What is mindfulness? It’s just the state of being present. Being conscious. Having awareness of yourself as you are in the moment—aware of what you’re thinking, how you’re feeling, and what you’re doing. Mindfulness can be easily misunderstood—we often think mindfulness requires us to take a time out in order to reclaim a happy state. Practicing mindfulness is also regularly interchanged with practicing meditation, but instead mediation is a vehicle to achieving mindfulness. We mustn’t change our environment to enter into mindfulness.

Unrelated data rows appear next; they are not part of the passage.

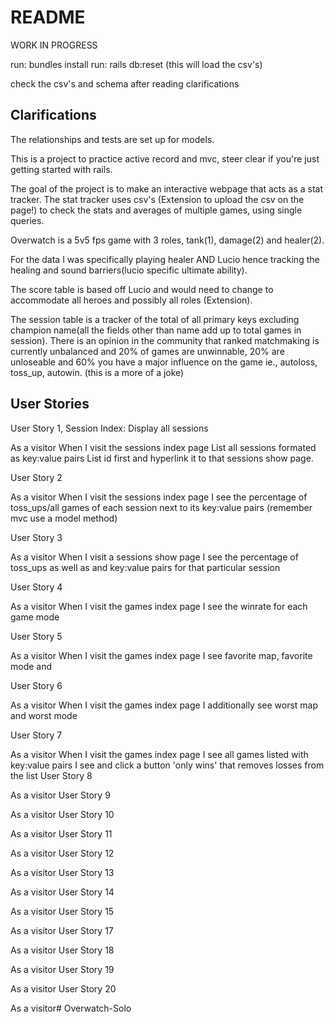 # README

WORK IN PROGRESS

run: bundles install
run: rails db:reset (this will load the csv's)

check the csv's and schema after reading clarifications


## Clarifications

The relationships and tests are set up for models.
 
This is a project to practice active record and mvc, steer clear if you're just getting
started with rails.
 
The goal of the project is to make an interactive webpage that acts as a stat tracker. The stat tracker uses csv's (Extension to upload the csv on the page!) to check the stats and averages of multiple games, using single queries.
 
Overwatch is a 5v5 fps game with 3 roles, tank(1), damage(2) and healer(2).
 
For the data I was specifically playing healer AND Lucio hence tracking the healing and
sound barriers(lucio specific ultimate ability).
 
The score table is based off Lucio and would need to change to accommodate all heroes and possibly all roles
(Extension).
 
The session table is a tracker of the total of all primary keys excluding champion name(all the fields other than name add up to total games in session). There is an opinion in the community that ranked matchmaking is currently unbalanced and 20% of games are unwinnable, 20% are unloseable and 60% you have a major influence on the game ie., autoloss, toss_up, autowin. (this is a more of a joke)

## User Stories

User Story 1, Session Index: Display all sessions

As a visitor
When I visit the sessions index page
List all sessions formated as key:value pairs
List id first and hyperlink it to that sessions show page.

User Story 2

As a visitor
When I visit the sessions index page
I see the percentage of toss_ups/all games of each session next to its key:value pairs
(remember mvc use a model method)

User Story 3

As a visitor
When I visit a sessions show page
I see the percentage of toss_ups as well as  and key:value pairs for that particular session

User Story 4

As a visitor
When I visit the games index page
I see the winrate for each game mode

User Story 5

As a visitor
When I visit the games index page
I see favorite map, favorite mode and

User Story 6

As a visitor
When I visit the games index page
I additionally see worst map and worst mode

User Story 7

As a visitor
When I visit the games index page
I see all games listed with key:value pairs
I see and click a button 'only wins' that removes losses from the list
User Story 8

As a visitor
User Story 9

As a visitor
User Story 10

As a visitor
User Story 11

As a visitor
User Story 12

As a visitor
User Story 13

As a visitor
User Story 14

As a visitor
User Story 15

As a visitor
User Story 17

As a visitor
User Story 18

As a visitor
User Story 19

As a visitor
User Story 20

As a visitor# Overwatch-Solo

Mindfulness is actually easily accessible and integrative. You can achieve mindfulness if you recognize its requirement to actively pursue it—a continual challenge to accept yourself in totality, moment to moment. Letting go of what happened in the past, and not harping on the future. Refocusing and de-stressing are by products of mindfulness, but its overarching goals are to simply be in tune with your body, and to be okay with your body. Knowing there’s a paradoxical notion of mindfulness, that it's simple to practice yet complexly profound, what would it look like for us to switch the term “mindfulness” to “acceptance?” All of the sudden, mindfulness is more approachable and less daunting to begin. Despite the world’s stimuli all around, in any given moment you can choose to accept yourself…you can choose to be mindful of who you are.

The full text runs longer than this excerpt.